Pro tip: if you plan to write about metal or experimental music, learn all the Word key strokes for è, é, ö, and ö. It really pays off. Here’s a notable example: In French “Acharné” means “furious” but drop the accent grave and it reduces to simply “Hounds”. Subtle, but that’s what’s going on here. Note that this music is neither furious nor hound like; it’s the slowly throbbing experimental sound that could go into a documentary or a Disney jungle pre-show or an acid tripping visual sequence. These five tracks consisting of a stand-alone titled “The Child,” the title track “Innocence and Suburbia” and three remixes of the title. I grooved these tracks late at night, that seem the best way to appreciate these spacey, “Night Flight” feeling experience.

“Innocence and Suburbia” begins with its quiet yet urgent rhythm hiding under yet influencing an ethereal tone poem of sparse chords and a female voice edits and remixed. We don’t know who she is other than another charming and mysterious electronic lady who chants “coming…take me…” and so we are deep in the gravitational field of re-ignited 1980s space music. At its halfway point there’s is what might, in another genre, be considered a “drop.” A single drum tap pauses the music a beat, and then it takes up its slithery old ways.
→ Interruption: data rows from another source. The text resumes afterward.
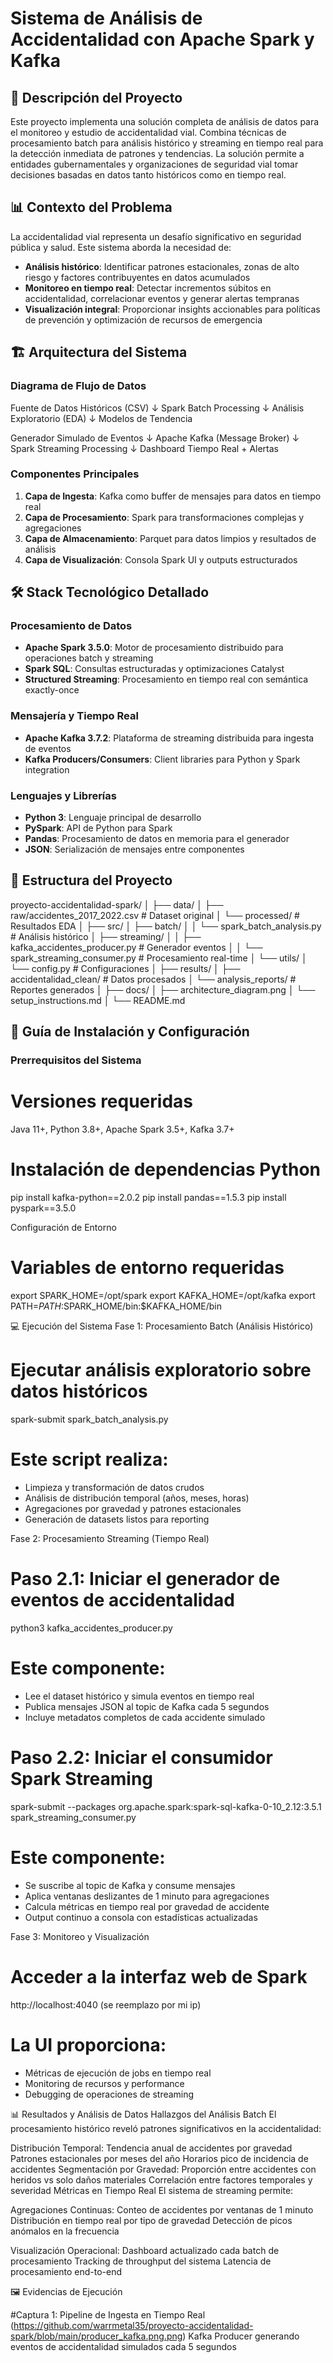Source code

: # Sistema de Análisis de Accidentalidad con Apache Spark y Kafka

## 🎯 Descripción del Proyecto
Este proyecto implementa una solución completa de análisis de datos para el monitoreo y estudio de accidentalidad vial. Combina técnicas de procesamiento batch para análisis histórico y streaming en tiempo real para la detección inmediata de patrones y tendencias. La solución permite a entidades gubernamentales y organizaciones de seguridad vial tomar decisiones basadas en datos tanto históricos como en tiempo real.

## 📊 Contexto del Problema
La accidentalidad vial representa un desafío significativo en seguridad pública y salud. Este sistema aborda la necesidad de:
- **Análisis histórico**: Identificar patrones estacionales, zonas de alto riesgo y factores contribuyentes en datos acumulados
- **Monitoreo en tiempo real**: Detectar incrementos súbitos en accidentalidad, correlacionar eventos y generar alertas tempranas
- **Visualización integral**: Proporcionar insights accionables para políticas de prevención y optimización de recursos de emergencia

## 🏗️ Arquitectura del Sistema

### Diagrama de Flujo de Datos

Fuente de Datos Históricos (CSV)
↓
Spark Batch Processing
↓
Análisis Exploratorio (EDA)
↓
Modelos de Tendencia

Generador Simulado de Eventos
↓
Apache Kafka (Message Broker)
↓
Spark Streaming Processing
↓
Dashboard Tiempo Real + Alertas

### Componentes Principales
1. **Capa de Ingesta**: Kafka como buffer de mensajes para datos en tiempo real
2. **Capa de Procesamiento**: Spark para transformaciones complejas y agregaciones
3. **Capa de Almacenamiento**: Parquet para datos limpios y resultados de análisis
4. **Capa de Visualización**: Consola Spark UI y outputs estructurados

## 🛠️ Stack Tecnológico Detallado

### Procesamiento de Datos
- **Apache Spark 3.5.0**: Motor de procesamiento distribuido para operaciones batch y streaming
- **Spark SQL**: Consultas estructuradas y optimizaciones Catalyst
- **Structured Streaming**: Procesamiento en tiempo real con semántica exactly-once

### Mensajería y Tiempo Real
- **Apache Kafka 3.7.2**: Plataforma de streaming distribuida para ingesta de eventos
- **Kafka Producers/Consumers**: Client libraries para Python y Spark integration

### Lenguajes y Librerías
- **Python 3**: Lenguaje principal de desarrollo
- **PySpark**: API de Python para Spark
- **Pandas**: Procesamiento de datos en memoria para el generador
- **JSON**: Serialización de mensajes entre componentes

## 📁 Estructura del Proyecto
proyecto-accidentalidad-spark/
│
├── data/
│ ├── raw/accidentes_2017_2022.csv # Dataset original
│ └── processed/ # Resultados EDA
│
├── src/
│ ├── batch/
│ │ └── spark_batch_analysis.py # Análisis histórico
│ ├── streaming/
│ │ ├── kafka_accidentes_producer.py # Generador eventos
│ │ └── spark_streaming_consumer.py # Procesamiento real-time
│ └── utils/
│ └── config.py # Configuraciones
│
├── results/
│ ├── accidentalidad_clean/ # Datos procesados
│ └── analysis_reports/ # Reportes generados
│
├── docs/
│ ├── architecture_diagram.png
│ └── setup_instructions.md
│
└── README.md

## 🚀 Guía de Instalación y Configuración

### Prerrequisitos del Sistema

# Versiones requeridas
Java 11+, Python 3.8+, Apache Spark 3.5+, Kafka 3.7+

# Instalación de dependencias Python
pip install kafka-python==2.0.2
pip install pandas==1.5.3
pip install pyspark==3.5.0

Configuración de Entorno

# Variables de entorno requeridas
export SPARK_HOME=/opt/spark
export KAFKA_HOME=/opt/kafka
export PATH=$PATH:$SPARK_HOME/bin:$KAFKA_HOME/bin

💻 Ejecución del Sistema
Fase 1: Procesamiento Batch (Análisis Histórico)

# Ejecutar análisis exploratorio sobre datos históricos
spark-submit spark_batch_analysis.py

# Este script realiza:
 - Limpieza y transformación de datos crudos
 - Análisis de distribución temporal (años, meses, horas)
 - Agregaciones por gravedad y patrones estacionales
 - Generación de datasets listos para reporting

Fase 2: Procesamiento Streaming (Tiempo Real)
# Paso 2.1: Iniciar el generador de eventos de accidentalidad
python3 kafka_accidentes_producer.py

# Este componente:
 - Lee el dataset histórico y simula eventos en tiempo real
 - Publica mensajes JSON al topic de Kafka cada 5 segundos
 - Incluye metadatos completos de cada accidente simulado

# Paso 2.2: Iniciar el consumidor Spark Streaming
spark-submit --packages org.apache.spark:spark-sql-kafka-0-10_2.12:3.5.1 spark_streaming_consumer.py

# Este componente:
 - Se suscribe al topic de Kafka y consume mensajes
 - Aplica ventanas deslizantes de 1 minuto para agregaciones
 - Calcula métricas en tiempo real por gravedad de accidente
 - Output continuo a consola con estadísticas actualizadas

Fase 3: Monitoreo y Visualización
# Acceder a la interfaz web de Spark
http://localhost:4040 (se reemplazo por mi ip)

# La UI proporciona:
 - Métricas de ejecución de jobs en tiempo real
 - Monitoring de recursos y performance
 - Debugging de operaciones de streaming

📊 Resultados y Análisis de Datos
Hallazgos del Análisis Batch
El procesamiento histórico reveló patrones significativos en la accidentalidad:

Distribución Temporal:
Tendencia anual de accidentes por gravedad
Patrones estacionales por meses del año
Horarios pico de incidencia de accidentes
Segmentación por Gravedad:
Proporción entre accidentes con heridos vs solo daños materiales
Correlación entre factores temporales y severidad
Métricas en Tiempo Real
El sistema de streaming permite:

Agregaciones Continuas:
Conteo de accidentes por ventanas de 1 minuto
Distribución en tiempo real por tipo de gravedad
Detección de picos anómalos en la frecuencia

Visualización Operacional:
Dashboard actualizado cada batch de procesamiento
Tracking de throughput del sistema
Latencia de procesamiento end-to-end

🖼️ Evidencias de Ejecución

#Captura 1: Pipeline de Ingesta en Tiempo Real
(https://github.com/warrmetal35/proyecto-accidentalidad-spark/blob/main/producer_kafka.png.png)
Kafka Producer generando eventos de accidentalidad simulados cada 5 segundos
The remixes recalculate the route but not the destination. The “Microlot Remix” feels colder and darker, it’s a journey on a late-night train crossing the border just before it closes for a war. “Benefield” takes a more sci-fi path, it’s as if there’s a nanobot inside the synthesizer retuning it at random moments. And the “Kcin remix” aims for a more industrial sound evoking the old Berlin scene of weeklong raves in abandoned Soviet era factories. You’ll hear some decent work here, even if the experience is over just as you really begin to dig it.